Mating did not mean the persons mated had to consummate their joining. It was just a bunch of binding spells and the marking of the “lower in hellish rank” of the two devils that bound the union. Inuyasha had eventually been fine with that after he found out he was not going to ever be able to change this situation. The two half-siblings agreed they could fuck as many women as they both liked to and that they would never have sex with one another since the thought of them touching each other disgusted them both.
The only reason they ended up mated was that Sesshomaru refused to give up anything he considered his own and as far as he was concerned that included Inuyasha’s life.
Ever since Inuyasha’s first wife died of old age the hanyou had considered suicide since he did not want to live without Kagome. They had no children together due to the fact that Kagome had been badly injured due to a fight with some low-level demon that had hit her so hard across the abdomen that it ruptured her uterus making her sterile. She was just lucky she did not bleed to death since her healing powers and a lot of rest seemed to do the trick.
Sesshomaru was pleased that Inuyasha could not bear offspring with the human since he would then have to kill the pups that would have been born of such a union. Sesshomaru was not going to have his Father’s blood tainted further by allowing quarter breeds to live. It was bad enough that Inuyasha was a half-breed.
When Sesshomaru found out that Kagome died, he caught his little brother trying to slit his own throat with Tessaiga over and over again so that he would bleed to death.
Sesshomaru was furious that Inuyasha even contemplated ending his own existence since Inuyasha’s life was his to take. The boy did not have the right to try and end his own life shamefully rather than in battle as a true warrior. It would be a stain on their family name for any member of their family to die in such a cowardly selfish way for such powerful immortal dark Celestians. Therefore, Sesshomaru knocked Inuyasha out with a blow to the head and dragged his brother, along with the heirloom sword Tessaiga that was Inuyasha’s only inheritance from Togaou, back to his castle where he forced Inuyasha to remain chained in a dungeon until he was certain that the pup would not harm himself again.

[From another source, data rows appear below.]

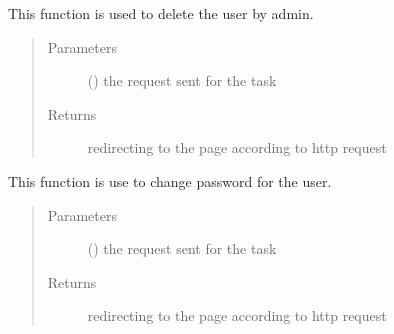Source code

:\documentclass[letterpaper,10pt,english]{sphinxmanual}
\begin{document}
\begin{fulllineitems}
\label{\detokenize{janta:janta.views.admin_del_user}}
This function is used to delete the user by admin.
\begin{quote}\begin{description}
\item[{Parameters}] \leavevmode
{} () \textendash{} the request sent for the task

\item[{Returns}] \leavevmode
redirecting to the page according to http request

\end{description}\end{quote}

\end{fulllineitems}


\begin{fulllineitems}
\label{\detokenize{janta:janta.views.change_password}}
This function is use to change password for the user.
\begin{quote}\begin{description}
\item[{Parameters}] \leavevmode
{} () \textendash{} the request sent for the task

\item[{Returns}] \leavevmode
redirecting to the page according to http request

\end{description}\end{quote}

\end{fulllineitems}

\end{document}
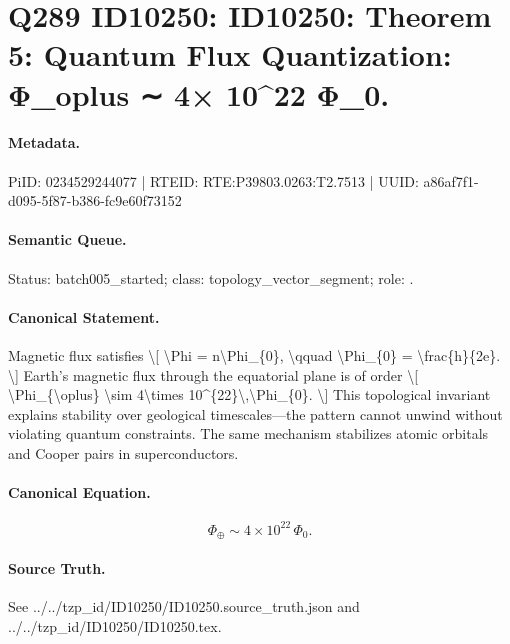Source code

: \section*{Q289 ID10250: ID10250: Theorem 5: Quantum Flux Quantization: Φ\_oplus ∼ 4× 10\textasciicircum{}22 Φ\_0.}
\paragraph{Metadata.}
PiID: 0234529244077 | RTEID: RTE:P39803.0263:T2.7513 | UUID: a86af7f1-d095-5f87-b386-fc9e60f73152

\paragraph{Semantic Queue.}
Status: batch005\_started; class: topology\_vector\_segment; role: .

\paragraph{Canonical Statement.}
Magnetic flux satisfies \textbackslash{}[ \textbackslash{}Phi = n\textbackslash{}Phi\_\{0\}, \textbackslash{}qquad \textbackslash{}Phi\_\{0\} = \textbackslash{}frac\{h\}\{2e\}. \textbackslash{}] Earth's magnetic flux through the equatorial plane is of order \textbackslash{}[ \textbackslash{}Phi\_\{\textbackslash{}oplus\} \textbackslash{}sim 4\textbackslash{}times 10\textasciicircum{}\{22\}\textbackslash{},\textbackslash{}Phi\_\{0\}. \textbackslash{}] This topological invariant explains stability over geological timescales—the pattern cannot unwind without violating quantum constraints. The same mechanism stabilizes atomic orbitals and Cooper pairs in superconductors.

\paragraph{Canonical Equation.}
\[
\Phi_{\oplus} \sim 4\times 10^{22}\,\Phi_{0}.
\]

\paragraph{Source Truth.}
See ../../tzp\_id/ID10250/ID10250.source\_truth.json and ../../tzp\_id/ID10250/ID10250.tex.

Inuyasha lived in misery at the palace and was not allowed to go anywhere without Sesshomaru which meant he was mainly locked up in his room until Sesshomaru came to get him. Inuyasha was so depressed that he did not care if he was locked into a room and refused to care for himself for years.
Sesshomaru forced the boy to bathe and eventually decided that Inuyasha needed to kill things with him to get over his past with the human woman. To end his little brother’s constant drama over a mere mortal’s death, Sesshomaru started taking Inuyasha out to do patrols of the lands that he ruled over.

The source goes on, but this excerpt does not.